Rezerwy Stomilu Olsztyn sprawiły niespodziankę, pokonując Błękitnych Pasym 3:1. Bramki dla Stomilu zdobyli: Hubert Szramka dwie (jedna z rzutu karnego i jedna z rzutu wolnego) i Bartosz Florek, a dla gospodarzy strzelił Daniel Gołaszewski.
Jako pierwsi na prowadzenie wyszli zawodnicy Błękitnych. W 11. minucie po dośrodkowaniu z rzutu rożnego w polu karnym OKS-u najwyżej wyskoczył Daniel Gołaszewski i umieścił piłkę w siatce. Pięć minut później w polu karnym Błękitnych faulowany był Hubert Szramka, który jedenastkę zamienił na bramkę. Do końca pierwszej połowy przeważali zawodnicy, którzy tego dnia grali na własnym boisku. W 35. minucie Kamil Kępka wyłożył na 5. metr Gołaszewskiemu, ale ten nie potrafił skierować piłki do siatki. W następnej akcji sędzia spotkania podyktował rzut karny. Do piłki podszedł Szymon Chrzanowski i... jego strzał obronił Jakub Kanclerz. Pechowy egzekutor jedenastki próbował dobijać głową, ale jego strzał wyłapał bramkarz Stomilu.

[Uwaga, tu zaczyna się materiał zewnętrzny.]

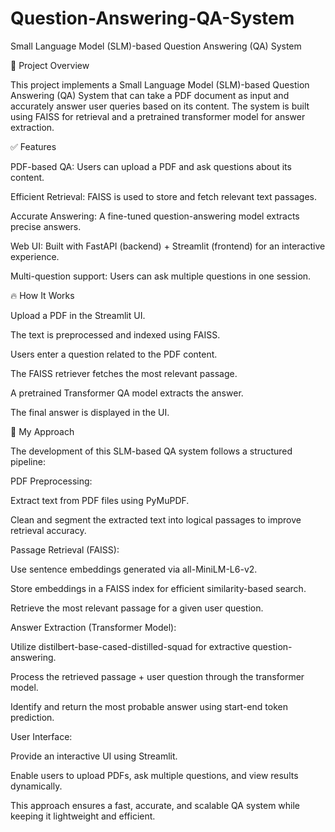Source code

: # Question-Answering-QA-System
Small Language Model (SLM)-based Question Answering (QA) System

🚀 Project Overview

This project implements a Small Language Model (SLM)-based Question Answering (QA) System that can take a PDF document as input and accurately answer user queries based on its content. The system is built using FAISS for retrieval and a pretrained transformer model for answer extraction.

✅ Features

PDF-based QA: Users can upload a PDF and ask questions about its content.

Efficient Retrieval: FAISS is used to store and fetch relevant text passages.

Accurate Answering: A fine-tuned question-answering model extracts precise answers.

Web UI: Built with FastAPI (backend) + Streamlit (frontend) for an interactive experience.

Multi-question support: Users can ask multiple questions in one session.

🔥 How It Works

Upload a PDF in the Streamlit UI.

The text is preprocessed and indexed using FAISS.

Users enter a question related to the PDF content.

The FAISS retriever fetches the most relevant passage.

A pretrained Transformer QA model extracts the answer.

The final answer is displayed in the UI.

📖 My Approach

The development of this SLM-based QA system follows a structured pipeline:

PDF Preprocessing:

Extract text from PDF files using PyMuPDF.

Clean and segment the extracted text into logical passages to improve retrieval accuracy.

Passage Retrieval (FAISS):

Use sentence embeddings generated via all-MiniLM-L6-v2.

Store embeddings in a FAISS index for efficient similarity-based search.

Retrieve the most relevant passage for a given user question.

Answer Extraction (Transformer Model):

Utilize distilbert-base-cased-distilled-squad for extractive question-answering.

Process the retrieved passage + user question through the transformer model.

Identify and return the most probable answer using start-end token prediction.

User Interface:

Provide an interactive UI using Streamlit.

Enable users to upload PDFs, ask multiple questions, and view results dynamically.

This approach ensures a fast, accurate, and scalable QA system while keeping it lightweight and efficient.
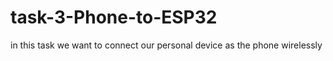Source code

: # task-3-Phone-to-ESP32
in this task we want to connect our personal device as the phone wirelessly 
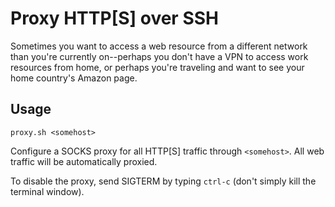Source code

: # Proxy HTTP[S] over SSH

Sometimes you want to access a web resource from a different network than you're
currently on--perhaps you don't have a VPN to access work resources from home,
or perhaps you're traveling and want to see your home country's Amazon page.

## Usage

`proxy.sh <somehost>`

Configure a SOCKS proxy for all HTTP[S] traffic through `<somehost>`. All web
traffic will be automatically proxied. 

To disable the proxy, send SIGTERM by typing `ctrl-c` (don't simply kill the
terminal window).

7 minut po wznowieniu na prowadzenie wyszedł Stomil. Wrzutkę Macieja Serbintowicza w polu karnym opanował Szramka, ale trafił w słupek, jednak tuż przed bramką odnalazł się wprowadzony w przerwie Bartosz Florek, który skierował piłkę do siatki. Nieoczekiwane prowadzenie olsztynian tylko napędziło młodą drużynę Pawła Głowackiego. Do sytuacji sam na sam doszedł Szramka, ale jego lob nad bramkarzem minął bramkę. Dużo ożywienia w ofensywie wniósł Florek, który raz po raz zagrażał obronie Błękitnych. W 70. minucie jego podanie powinien był zamienić na gola Łukasz Borkowski, ale nie trafił w piłkę. Pięć minut przed końcem spotkania wynik ustalił przepięknym strzałem prosto w okienko z 25 metrów Hubert Szramka.
Stomil odniósł niespodziewane zwycięstwo i po dwóch rozegranych meczach znajdzie się w czubie tabeli IV ligi.